The legal research startup ROSS Intelligence came out fighting this morning in response to a lawsuit filed against it yesterday by Thomson Reuters alleging ROSS surreptitiously stole content from Westlaw to build its own competing legal research product.
ROSS says it had no need or desire to obtain Westlaw’s copyrighted material — releasing documents which it says prove this — and it suggests that the lawsuit is an anticompetitive tactic to prevent ROSS from obtaining new funding or merging with another company.
“We never asked for or used proprietary data from Westlaw,” cofounders Andrew Arruda, CEO, and Jimoh Ovbiagele, CTO, say in a blog post published this morning, denying the lawsuit’s allegation that ROSS induced the legal research and writing company LegalEase Solutions to use its Westlaw account to download massive quantities of Westlaw data and forward it to ROSS.
ROSS also issued a press release denying the allegations.
This data would have been useless to ROSS, the post says. “Not only could we not map this proprietary data to the case law in our database, our technology does not attempt to generate editorialized answers; instead, it aims to recognize and extract answers directly from the law using machine learning.”
The only motive for Thomson Reuters to bring this lawsuit would be to shut down a promising competitor, Arruda and Ovbiagele assert.
“By filing this lawsuit despite its lack of merit, Westlaw is interfering with our chances of securing more funding or merging with other companies, which we need to do in order to innovate and compete with Westlaw,” they say. “This is not the first time Westlaw has used litigation as a weapon.”
Earlier this week, as I reported on my blog yesterday, Thomson Reuters resolved a lawsuit against LegalEase based on the same facts, entering into a consent judgment and stipulated injunction that prevents LegalEase from reproducing Westlaw content, using bots to access content, and sharing its Westlaw credentials.
To substantiate this, ROSS released emails that it says show that when LegalEase did once send unsolicited Westlaw content, ROSS immediately told them not to send such proprietary information.
The first email is from the ROSS engineer who discovered the data, alerting the project lead. He said, “they [LegalEase] include a lot of what seems to be Westlaw headnotes, footnotes, and other stuff. If it’s possible for them to send us cases without that it would be much better as that is added noise.”
The second email, ROSS says, is from its project lead to its primary contact at LegalEase about the unwanted data. It said: “Iif you can send us cases without that extra info, that would be great. Thanks.”
LegalEase then responded, “Yes. We can do that.”
ROSS also made available this morning the statement of work agreed on between ROSS and LegalEase. Below is an image of part of that statement, and you can click here to see a PDF of the full document.

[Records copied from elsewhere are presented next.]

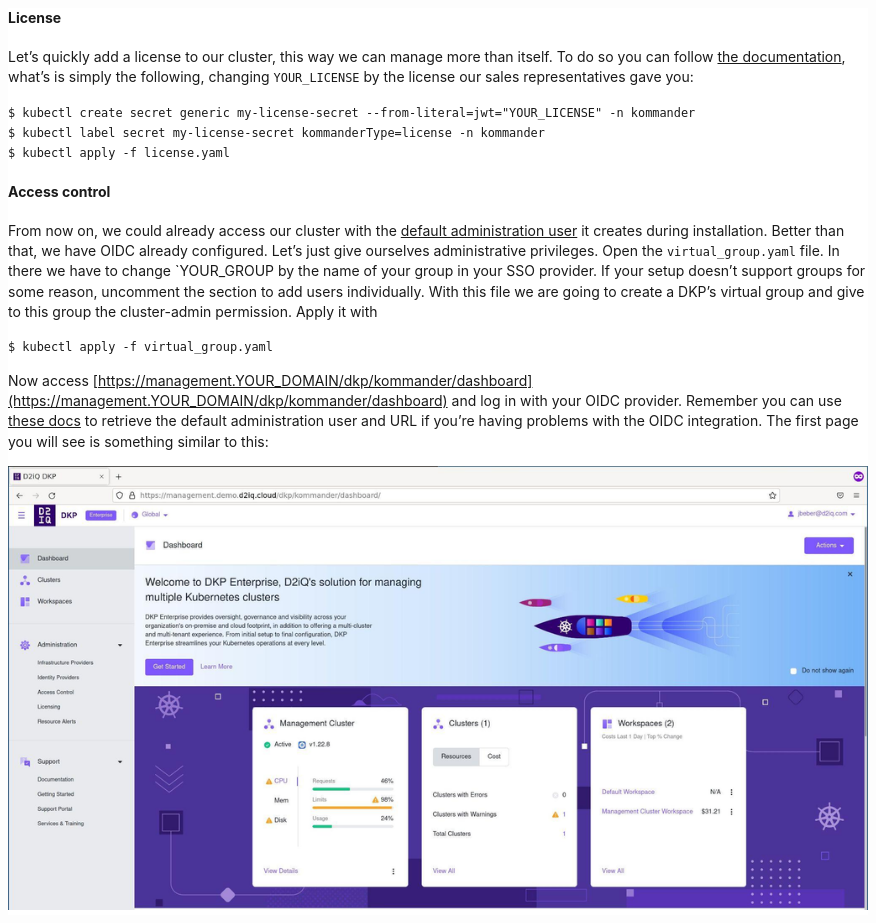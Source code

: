 #### License

Let’s quickly add a license to our cluster, this way we can manage more than itself. To do so you can follow [the documentation](https://docs.d2iq.com/dkp/kommander/2.2/licensing/add/#enter-a-d2iq-license-via-kubectl), what’s is simply the following, changing `YOUR_LICENSE` by the license our sales representatives gave you:

```shell
$ kubectl create secret generic my-license-secret --from-literal=jwt="YOUR_LICENSE" -n kommander
$ kubectl label secret my-license-secret kommanderType=license -n kommander
$ kubectl apply -f license.yaml

```

#### Access control

From now on, we could already access our cluster with the [default administration user](https://docs.d2iq.com/dkp/kommander/2.2/install/networked/#access-dkp-ui) it creates during installation. Better than that, we have OIDC already configured. Let’s just give ourselves administrative privileges. Open the `virtual_group.yaml` file. In there we have to change `YOUR_GROUP by the name of your group in your SSO provider. If your setup doesn’t support groups for some reason, uncomment the section to add users individually. With this file we are going to create a DKP’s virtual group and give to this group the cluster-admin permission. Apply it with

```shell
$ kubectl apply -f virtual_group.yaml

```

Now access [https://management.YOUR_DOMAIN/dkp/kommander/dashboard](https://management.YOUR_DOMAIN/dkp/kommander/dashboard) and log in with your OIDC provider. Remember you can use [these docs](https://docs.d2iq.com/dkp/kommander/2.2/install/networked/#access-dkp-ui) to retrieve the default administration user and URL if you’re having problems with the OIDC integration. The first page you will see is something similar to this:

![Kommander Dashboard](kommander-dashboard.jpg "Kommander Dashboard")
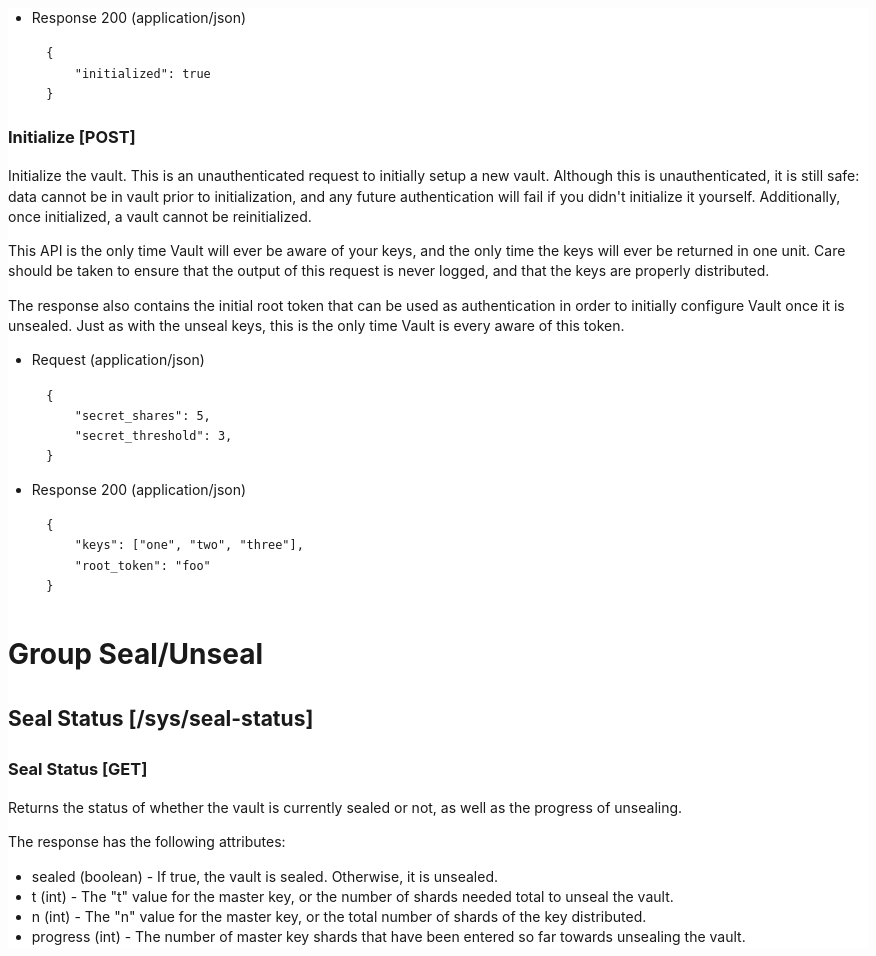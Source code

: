 + Response 200 (application/json)

        {
            "initialized": true
        }

### Initialize [POST]
Initialize the vault. This is an unauthenticated request to initially
setup a new vault. Although this is unauthenticated, it is still safe:
data cannot be in vault prior to initialization, and any future
authentication will fail if you didn't initialize it yourself.
Additionally, once initialized, a vault cannot be reinitialized.

This API is the only time Vault will ever be aware of your keys, and
the only time the keys will ever be returned in one unit. Care should
be taken to ensure that the output of this request is never logged,
and that the keys are properly distributed.

The response also contains the initial root token that can be used
as authentication in order to initially configure Vault once it is
unsealed. Just as with the unseal keys, this is the only time Vault is
every aware of this token.

+ Request (application/json)

        {
            "secret_shares": 5,
            "secret_threshold": 3,
        }

+ Response 200 (application/json)

        {
            "keys": ["one", "two", "three"],
            "root_token": "foo"
        }

# Group Seal/Unseal

## Seal Status [/sys/seal-status]
### Seal Status [GET]
Returns the status of whether the vault is currently
sealed or not, as well as the progress of unsealing.

The response has the following attributes:

- sealed (boolean) - If true, the vault is sealed. Otherwise,
    it is unsealed.
- t (int) - The "t" value for the master key, or the number
    of shards needed total to unseal the vault.
- n (int) - The "n" value for the master key, or the total
    number of shards of the key distributed.
- progress (int) - The number of master key shards that have
    been entered so far towards unsealing the vault.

“In 2017, we started work with a contractor called LegalEase to build datasets to train our artificial intelligence (AI) systems,” the blog post says. “We needed legal questions mapped directly to passages from case law that answer those questions. It was crucial that the passages mapped directly to case law in our database because we wanted to teach our system to give on-point answers directly from primary law.”
The statement of work requests LegalEase to research various legal research topics and questions and create a series of 120,000 memos, each containing a legal research question and reference list and four to six quotes from case law that answer the question.
Nothing in the statement of work specifies the legal research database to be used or explicitly suggests that LegalEase should provide any content that is copyrighted.
In their blog post, Arruda and Ovbiagele say ROSS has been on a mission to democratize the law through better legal technology.
“We recognize that for decades the legal research market has been dominated by Westlaw — with its bloated, expensive, and unintuitive products that provide bad results,” they write. “We knew there was a better, and more affordable, way.”
They say that ROSS has already spent $100,000 to comply with subpoenas in Thomson Reuters’ prior lawsuit against LegalEase, and they urge “friends and supporters” to help ROSS in this fight.
“We are asking our friends and supporters in the legal community to help us fight this unfair attack and allow us to continue building products lawyers love,” they write. “We believe that better legal technology can enable better access to justice at its core.”
“We will continue to fight for free access to the law,” the post says, “and look forward to showing the world Westlaw’s true colors.”